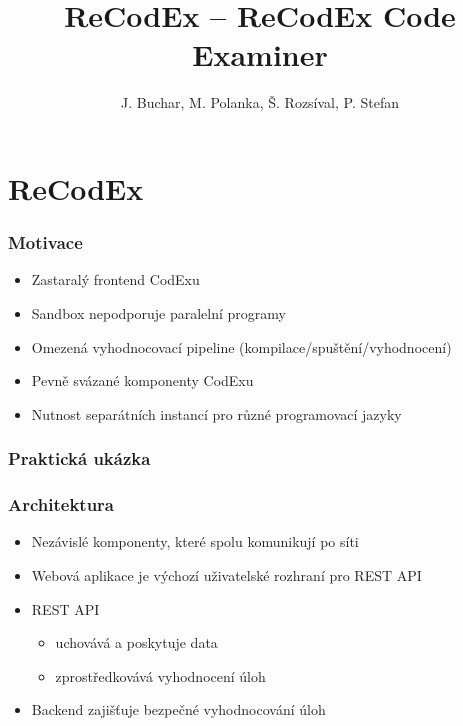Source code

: \documentclass{beamer}
\begin{document}

\title[ReCodEx -- ReCodEx Code Examiner] %
{ReCodEx -- ReCodEx Code Examiner}
\author[Buchar, Polanka, Rozsíval, Stefan]{J. Buchar, M. Polanka, Š. Rozsíval, P. Stefan}
\date[3. 12. 2016]{} %
\subject{Computer Science}

\frame{\titlepage}

\section{ReCodEx}

\begin{frame}
	\frametitle{Motivace}
	\begin{itemize}
		\item Zastaralý frontend CodExu
		\item Sandbox nepodporuje paralelní programy
		\item Omezená vyhodnocovací pipeline (kompilace/spuštění/vyhodnocení)
		\item Pevně svázané komponenty CodExu
		\item Nutnost separátních instancí pro různé programovací jazyky
	\end{itemize}
\end{frame}

\begin{frame}
	\frametitle{Praktická ukázka}
\end{frame}

\begin{frame}
	\frametitle{Architektura}
	\begin{itemize}
		\item Nezávislé komponenty, které spolu komunikují po síti
		\item Webová aplikace je výchozí uživatelské rozhraní pro REST API
		\item REST API 
			\begin{itemize}
				\item uchovává a poskytuje data
				\item zprostředkovává vyhodnocení úloh
			\end{itemize}
		\item Backend zajišťuje bezpečné vyhodnocování úloh
	\end{itemize}
\end{frame}
\end{document}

========

--- TASK DETAILS ---
Write the data above out exactly. Leave out any pictures.

--- OUTPUT FOR THIS TASK ---
Source code

: \documentclass{beamer}
\begin{document}

\title[ReCodEx -- ReCodEx Code Examiner] %
{ReCodEx -- ReCodEx Code Examiner}
\author[Buchar, Polanka, Rozsíval, Stefan]{J. Buchar, M. Polanka, Š. Rozsíval, P. Stefan}
\date[3. 12. 2016]{} %
\subject{Computer Science}

\frame{\titlepage}

\section{ReCodEx}

\begin{frame}
	\frametitle{Motivace}
	\begin{itemize}
		\item Zastaralý frontend CodExu
		\item Sandbox nepodporuje paralelní programy
		\item Omezená vyhodnocovací pipeline (kompilace/spuštění/vyhodnocení)
		\item Pevně svázané komponenty CodExu
		\item Nutnost separátních instancí pro různé programovací jazyky
	\end{itemize}
\end{frame}

\begin{frame}
	\frametitle{Praktická ukázka}
\end{frame}

\begin{frame}
	\frametitle{Architektura}
	\begin{itemize}
		\item Nezávislé komponenty, které spolu komunikují po síti
		\item Webová aplikace je výchozí uživatelské rozhraní pro REST API
		\item REST API 
			\begin{itemize}
				\item uchovává a poskytuje data
				\item zprostředkovává vyhodnocení úloh
			\end{itemize}
		\item Backend zajišťuje bezpečné vyhodnocování úloh
	\end{itemize}
\end{frame}
\end{document}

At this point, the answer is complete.